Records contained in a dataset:
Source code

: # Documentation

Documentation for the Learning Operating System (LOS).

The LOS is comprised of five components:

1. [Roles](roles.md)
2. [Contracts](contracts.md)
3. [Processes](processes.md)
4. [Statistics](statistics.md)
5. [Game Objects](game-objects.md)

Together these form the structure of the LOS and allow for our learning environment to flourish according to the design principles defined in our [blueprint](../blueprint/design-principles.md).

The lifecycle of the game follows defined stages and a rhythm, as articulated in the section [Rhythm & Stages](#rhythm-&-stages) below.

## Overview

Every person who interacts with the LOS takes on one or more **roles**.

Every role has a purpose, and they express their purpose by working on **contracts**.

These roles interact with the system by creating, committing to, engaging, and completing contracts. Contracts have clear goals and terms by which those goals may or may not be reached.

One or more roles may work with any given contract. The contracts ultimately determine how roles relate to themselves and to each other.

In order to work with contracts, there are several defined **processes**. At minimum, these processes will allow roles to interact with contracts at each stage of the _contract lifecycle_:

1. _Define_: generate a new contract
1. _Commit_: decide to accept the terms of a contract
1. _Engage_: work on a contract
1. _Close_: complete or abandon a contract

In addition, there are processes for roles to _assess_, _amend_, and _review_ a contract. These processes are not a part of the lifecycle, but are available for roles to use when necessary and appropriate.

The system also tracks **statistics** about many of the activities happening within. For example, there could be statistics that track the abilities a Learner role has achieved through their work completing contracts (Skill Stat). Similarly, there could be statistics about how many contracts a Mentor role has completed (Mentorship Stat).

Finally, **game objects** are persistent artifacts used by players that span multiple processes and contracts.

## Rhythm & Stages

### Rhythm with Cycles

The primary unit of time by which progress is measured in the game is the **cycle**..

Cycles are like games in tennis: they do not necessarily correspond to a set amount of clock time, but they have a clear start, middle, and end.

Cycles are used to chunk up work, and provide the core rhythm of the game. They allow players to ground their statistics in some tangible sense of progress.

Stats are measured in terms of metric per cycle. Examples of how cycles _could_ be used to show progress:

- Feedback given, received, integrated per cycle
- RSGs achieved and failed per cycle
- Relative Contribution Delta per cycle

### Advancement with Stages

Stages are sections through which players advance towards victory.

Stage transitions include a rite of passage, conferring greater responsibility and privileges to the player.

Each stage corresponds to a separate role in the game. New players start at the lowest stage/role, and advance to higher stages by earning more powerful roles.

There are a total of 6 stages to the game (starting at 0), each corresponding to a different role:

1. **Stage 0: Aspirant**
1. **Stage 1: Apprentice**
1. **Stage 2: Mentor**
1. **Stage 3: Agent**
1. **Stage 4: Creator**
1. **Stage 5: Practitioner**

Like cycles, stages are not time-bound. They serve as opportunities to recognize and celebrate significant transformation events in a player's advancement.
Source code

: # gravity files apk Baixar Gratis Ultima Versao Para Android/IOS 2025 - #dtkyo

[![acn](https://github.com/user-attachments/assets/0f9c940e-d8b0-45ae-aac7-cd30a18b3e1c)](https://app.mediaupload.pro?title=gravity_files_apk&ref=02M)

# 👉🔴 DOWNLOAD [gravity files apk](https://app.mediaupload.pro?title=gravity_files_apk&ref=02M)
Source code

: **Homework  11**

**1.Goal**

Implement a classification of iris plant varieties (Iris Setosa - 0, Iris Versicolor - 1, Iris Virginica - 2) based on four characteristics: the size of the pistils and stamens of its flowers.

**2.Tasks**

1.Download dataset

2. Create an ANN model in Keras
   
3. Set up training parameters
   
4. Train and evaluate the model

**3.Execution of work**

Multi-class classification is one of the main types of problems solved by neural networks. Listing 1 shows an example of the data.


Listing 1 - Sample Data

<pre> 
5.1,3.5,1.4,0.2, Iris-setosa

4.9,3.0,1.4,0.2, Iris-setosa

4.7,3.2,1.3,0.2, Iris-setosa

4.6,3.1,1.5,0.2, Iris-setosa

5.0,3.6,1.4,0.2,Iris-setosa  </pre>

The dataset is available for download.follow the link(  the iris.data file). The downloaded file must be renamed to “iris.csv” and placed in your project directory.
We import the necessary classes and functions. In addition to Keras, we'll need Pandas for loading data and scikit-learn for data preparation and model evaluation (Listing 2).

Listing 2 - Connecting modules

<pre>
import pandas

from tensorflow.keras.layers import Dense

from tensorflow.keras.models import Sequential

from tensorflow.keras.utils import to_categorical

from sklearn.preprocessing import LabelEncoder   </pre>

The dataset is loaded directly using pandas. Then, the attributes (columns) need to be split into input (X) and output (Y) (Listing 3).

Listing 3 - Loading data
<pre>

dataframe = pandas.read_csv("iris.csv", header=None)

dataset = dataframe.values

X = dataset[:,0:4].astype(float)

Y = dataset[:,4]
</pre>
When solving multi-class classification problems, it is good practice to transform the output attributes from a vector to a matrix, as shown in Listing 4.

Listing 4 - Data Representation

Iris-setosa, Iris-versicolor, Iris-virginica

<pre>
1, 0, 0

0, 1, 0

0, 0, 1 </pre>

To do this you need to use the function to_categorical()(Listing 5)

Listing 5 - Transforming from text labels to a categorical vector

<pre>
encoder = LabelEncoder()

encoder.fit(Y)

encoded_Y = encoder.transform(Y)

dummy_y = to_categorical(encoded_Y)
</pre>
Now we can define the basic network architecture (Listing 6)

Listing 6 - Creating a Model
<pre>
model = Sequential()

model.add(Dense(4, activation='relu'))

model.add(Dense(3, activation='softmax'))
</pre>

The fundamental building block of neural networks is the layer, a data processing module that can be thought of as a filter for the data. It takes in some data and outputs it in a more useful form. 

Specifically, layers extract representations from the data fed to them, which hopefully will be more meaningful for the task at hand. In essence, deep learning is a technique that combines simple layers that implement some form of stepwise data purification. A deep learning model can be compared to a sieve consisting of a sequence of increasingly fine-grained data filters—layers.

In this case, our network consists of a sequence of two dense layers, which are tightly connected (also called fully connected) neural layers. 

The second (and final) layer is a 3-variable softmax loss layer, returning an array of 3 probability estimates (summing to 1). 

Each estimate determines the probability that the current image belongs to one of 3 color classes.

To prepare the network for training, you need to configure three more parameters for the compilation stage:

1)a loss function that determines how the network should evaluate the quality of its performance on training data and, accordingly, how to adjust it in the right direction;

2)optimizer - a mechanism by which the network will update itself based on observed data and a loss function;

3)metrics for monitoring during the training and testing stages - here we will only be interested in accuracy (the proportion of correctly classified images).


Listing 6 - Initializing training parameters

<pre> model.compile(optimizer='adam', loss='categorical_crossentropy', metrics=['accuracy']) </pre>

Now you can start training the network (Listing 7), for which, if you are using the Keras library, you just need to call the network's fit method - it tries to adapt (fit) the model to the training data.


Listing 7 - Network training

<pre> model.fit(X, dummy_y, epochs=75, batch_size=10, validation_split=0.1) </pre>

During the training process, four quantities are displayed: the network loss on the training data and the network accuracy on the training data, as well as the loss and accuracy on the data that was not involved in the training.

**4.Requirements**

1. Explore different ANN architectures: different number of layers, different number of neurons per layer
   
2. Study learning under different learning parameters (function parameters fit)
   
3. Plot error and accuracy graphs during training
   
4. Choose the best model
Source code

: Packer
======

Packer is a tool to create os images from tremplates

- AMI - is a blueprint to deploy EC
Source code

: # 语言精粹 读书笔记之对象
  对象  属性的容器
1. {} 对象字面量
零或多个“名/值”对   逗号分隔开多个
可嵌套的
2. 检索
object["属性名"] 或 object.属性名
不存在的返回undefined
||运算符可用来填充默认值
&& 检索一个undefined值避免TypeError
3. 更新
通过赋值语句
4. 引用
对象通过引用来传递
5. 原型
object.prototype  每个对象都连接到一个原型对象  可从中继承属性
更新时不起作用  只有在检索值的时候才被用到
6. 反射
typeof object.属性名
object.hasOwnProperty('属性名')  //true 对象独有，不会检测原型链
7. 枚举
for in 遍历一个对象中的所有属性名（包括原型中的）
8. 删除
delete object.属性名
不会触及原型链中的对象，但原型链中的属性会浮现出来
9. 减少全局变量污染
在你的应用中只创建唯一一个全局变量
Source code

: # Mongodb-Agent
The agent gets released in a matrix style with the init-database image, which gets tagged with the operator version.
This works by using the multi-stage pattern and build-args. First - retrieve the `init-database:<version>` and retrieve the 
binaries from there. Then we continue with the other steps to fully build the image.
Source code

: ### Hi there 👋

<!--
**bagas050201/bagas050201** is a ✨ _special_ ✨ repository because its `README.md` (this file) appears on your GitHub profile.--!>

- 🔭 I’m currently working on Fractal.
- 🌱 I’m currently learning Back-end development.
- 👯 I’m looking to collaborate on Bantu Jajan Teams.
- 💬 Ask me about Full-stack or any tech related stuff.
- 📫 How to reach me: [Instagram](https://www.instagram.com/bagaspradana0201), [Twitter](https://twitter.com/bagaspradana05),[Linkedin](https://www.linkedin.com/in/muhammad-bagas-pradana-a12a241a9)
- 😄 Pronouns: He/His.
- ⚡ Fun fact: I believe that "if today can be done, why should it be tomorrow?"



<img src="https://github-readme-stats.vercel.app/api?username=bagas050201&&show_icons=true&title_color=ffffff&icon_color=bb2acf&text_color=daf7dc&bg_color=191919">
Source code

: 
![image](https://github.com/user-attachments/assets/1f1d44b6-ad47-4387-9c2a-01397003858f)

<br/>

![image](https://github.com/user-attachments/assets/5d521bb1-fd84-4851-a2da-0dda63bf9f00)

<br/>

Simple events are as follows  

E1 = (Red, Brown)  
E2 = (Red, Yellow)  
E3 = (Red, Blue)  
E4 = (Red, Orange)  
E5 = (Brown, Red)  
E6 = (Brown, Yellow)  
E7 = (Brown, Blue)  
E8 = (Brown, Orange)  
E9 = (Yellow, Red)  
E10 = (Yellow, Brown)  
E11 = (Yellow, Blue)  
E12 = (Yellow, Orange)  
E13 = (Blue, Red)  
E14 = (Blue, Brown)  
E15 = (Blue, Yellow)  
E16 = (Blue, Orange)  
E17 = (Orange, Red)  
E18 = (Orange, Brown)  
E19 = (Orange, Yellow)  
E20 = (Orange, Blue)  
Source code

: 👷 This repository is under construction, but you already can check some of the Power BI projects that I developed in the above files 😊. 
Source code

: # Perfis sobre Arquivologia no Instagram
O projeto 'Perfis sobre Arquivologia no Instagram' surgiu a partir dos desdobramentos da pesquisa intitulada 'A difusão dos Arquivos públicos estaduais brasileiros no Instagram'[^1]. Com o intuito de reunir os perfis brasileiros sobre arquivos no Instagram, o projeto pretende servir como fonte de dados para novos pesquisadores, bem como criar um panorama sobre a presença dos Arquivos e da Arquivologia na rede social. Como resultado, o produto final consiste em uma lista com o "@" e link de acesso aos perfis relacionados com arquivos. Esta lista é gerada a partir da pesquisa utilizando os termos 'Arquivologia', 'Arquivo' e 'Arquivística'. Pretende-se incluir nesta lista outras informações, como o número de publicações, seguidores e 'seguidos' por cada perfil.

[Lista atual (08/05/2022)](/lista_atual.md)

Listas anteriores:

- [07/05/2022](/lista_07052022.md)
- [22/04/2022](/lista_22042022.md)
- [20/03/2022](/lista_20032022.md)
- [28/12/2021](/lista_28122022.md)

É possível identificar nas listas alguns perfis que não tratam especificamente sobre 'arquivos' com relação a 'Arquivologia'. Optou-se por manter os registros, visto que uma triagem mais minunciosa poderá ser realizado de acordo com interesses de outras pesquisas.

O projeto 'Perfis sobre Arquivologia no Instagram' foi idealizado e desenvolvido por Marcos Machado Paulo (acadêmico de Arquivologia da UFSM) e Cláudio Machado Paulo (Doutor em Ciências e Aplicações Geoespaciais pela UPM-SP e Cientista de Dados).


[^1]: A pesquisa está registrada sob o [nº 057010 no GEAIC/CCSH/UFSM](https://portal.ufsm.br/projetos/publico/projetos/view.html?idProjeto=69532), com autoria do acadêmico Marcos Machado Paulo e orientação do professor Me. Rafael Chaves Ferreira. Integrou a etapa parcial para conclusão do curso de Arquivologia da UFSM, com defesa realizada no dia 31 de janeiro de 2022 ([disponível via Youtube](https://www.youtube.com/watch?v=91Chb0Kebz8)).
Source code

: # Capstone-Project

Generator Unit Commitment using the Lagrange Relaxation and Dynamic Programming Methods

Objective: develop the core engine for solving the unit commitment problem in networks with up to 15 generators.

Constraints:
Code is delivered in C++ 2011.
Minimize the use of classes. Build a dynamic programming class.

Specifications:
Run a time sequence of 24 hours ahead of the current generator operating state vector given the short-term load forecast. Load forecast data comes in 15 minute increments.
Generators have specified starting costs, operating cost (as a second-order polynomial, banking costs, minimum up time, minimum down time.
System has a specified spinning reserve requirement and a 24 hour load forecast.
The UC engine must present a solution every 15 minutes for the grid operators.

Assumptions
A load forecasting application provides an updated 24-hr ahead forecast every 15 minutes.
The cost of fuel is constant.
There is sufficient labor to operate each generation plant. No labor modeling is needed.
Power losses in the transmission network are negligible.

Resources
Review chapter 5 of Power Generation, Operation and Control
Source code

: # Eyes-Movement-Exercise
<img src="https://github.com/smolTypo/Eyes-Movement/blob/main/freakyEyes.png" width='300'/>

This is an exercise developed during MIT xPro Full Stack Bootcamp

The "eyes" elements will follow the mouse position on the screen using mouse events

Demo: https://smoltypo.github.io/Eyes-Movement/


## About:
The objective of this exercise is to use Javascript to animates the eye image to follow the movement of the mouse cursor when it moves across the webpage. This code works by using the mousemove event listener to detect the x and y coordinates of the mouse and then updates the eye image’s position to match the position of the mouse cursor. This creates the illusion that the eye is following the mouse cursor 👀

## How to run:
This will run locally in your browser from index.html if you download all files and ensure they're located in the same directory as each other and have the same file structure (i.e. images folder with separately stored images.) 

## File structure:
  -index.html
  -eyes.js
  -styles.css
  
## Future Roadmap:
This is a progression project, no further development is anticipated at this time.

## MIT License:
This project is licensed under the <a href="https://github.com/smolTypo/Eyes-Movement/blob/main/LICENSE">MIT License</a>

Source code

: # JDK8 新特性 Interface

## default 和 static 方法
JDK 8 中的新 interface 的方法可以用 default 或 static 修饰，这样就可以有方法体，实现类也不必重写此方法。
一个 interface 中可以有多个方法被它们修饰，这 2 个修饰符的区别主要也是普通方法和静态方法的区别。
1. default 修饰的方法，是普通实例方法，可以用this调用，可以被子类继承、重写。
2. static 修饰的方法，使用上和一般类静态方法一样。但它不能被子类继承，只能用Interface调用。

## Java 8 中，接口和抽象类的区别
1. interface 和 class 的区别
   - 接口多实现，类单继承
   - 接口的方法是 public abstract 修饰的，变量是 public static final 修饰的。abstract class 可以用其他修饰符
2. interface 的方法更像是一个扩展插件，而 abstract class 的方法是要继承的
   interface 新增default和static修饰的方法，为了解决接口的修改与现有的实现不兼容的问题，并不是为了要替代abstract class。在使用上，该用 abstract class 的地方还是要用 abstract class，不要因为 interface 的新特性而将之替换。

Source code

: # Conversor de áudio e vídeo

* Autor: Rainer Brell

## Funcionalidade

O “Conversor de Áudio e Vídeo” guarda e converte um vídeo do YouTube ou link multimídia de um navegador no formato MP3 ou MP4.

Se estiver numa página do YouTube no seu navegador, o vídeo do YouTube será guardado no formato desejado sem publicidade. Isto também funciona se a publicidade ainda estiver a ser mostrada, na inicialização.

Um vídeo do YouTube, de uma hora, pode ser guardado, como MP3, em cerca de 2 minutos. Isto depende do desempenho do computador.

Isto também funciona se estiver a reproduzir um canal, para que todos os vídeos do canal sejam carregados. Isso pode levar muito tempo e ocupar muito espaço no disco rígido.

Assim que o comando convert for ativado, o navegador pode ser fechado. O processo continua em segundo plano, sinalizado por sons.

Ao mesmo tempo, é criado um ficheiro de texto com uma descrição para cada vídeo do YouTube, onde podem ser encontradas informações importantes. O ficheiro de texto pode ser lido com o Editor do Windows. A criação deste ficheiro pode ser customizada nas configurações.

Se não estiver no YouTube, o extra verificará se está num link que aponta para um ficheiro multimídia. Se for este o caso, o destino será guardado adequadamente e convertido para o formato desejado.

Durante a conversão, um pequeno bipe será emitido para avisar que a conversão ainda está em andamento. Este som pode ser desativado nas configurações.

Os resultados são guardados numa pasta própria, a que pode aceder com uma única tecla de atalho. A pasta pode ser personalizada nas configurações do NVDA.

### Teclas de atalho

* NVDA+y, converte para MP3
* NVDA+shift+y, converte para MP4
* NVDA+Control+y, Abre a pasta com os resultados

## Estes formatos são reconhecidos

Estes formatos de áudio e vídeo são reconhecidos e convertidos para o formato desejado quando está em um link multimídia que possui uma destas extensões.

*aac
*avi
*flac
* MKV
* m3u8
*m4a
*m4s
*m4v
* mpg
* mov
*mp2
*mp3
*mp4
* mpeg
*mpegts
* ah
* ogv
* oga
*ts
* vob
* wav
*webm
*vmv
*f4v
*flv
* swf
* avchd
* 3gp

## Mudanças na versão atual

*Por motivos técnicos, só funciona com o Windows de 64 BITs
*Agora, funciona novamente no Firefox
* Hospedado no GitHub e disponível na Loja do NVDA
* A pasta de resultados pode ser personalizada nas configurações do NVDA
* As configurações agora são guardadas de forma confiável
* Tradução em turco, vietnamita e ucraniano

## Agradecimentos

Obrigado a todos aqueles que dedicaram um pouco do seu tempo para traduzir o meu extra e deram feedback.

WORK REQUEST: In exact wording, restate the lines of the data above from the first through the one holding "5. [Game Objects](game-objects.md)", and stop after that line.

FINAL ANSWER:
Source code

: # Documentation

Documentation for the Learning Operating System (LOS).

The LOS is comprised of five components:

1. [Roles](roles.md)
2. [Contracts](contracts.md)
3. [Processes](processes.md)
4. [Statistics](statistics.md)
5. [Game Objects](game-objects.md)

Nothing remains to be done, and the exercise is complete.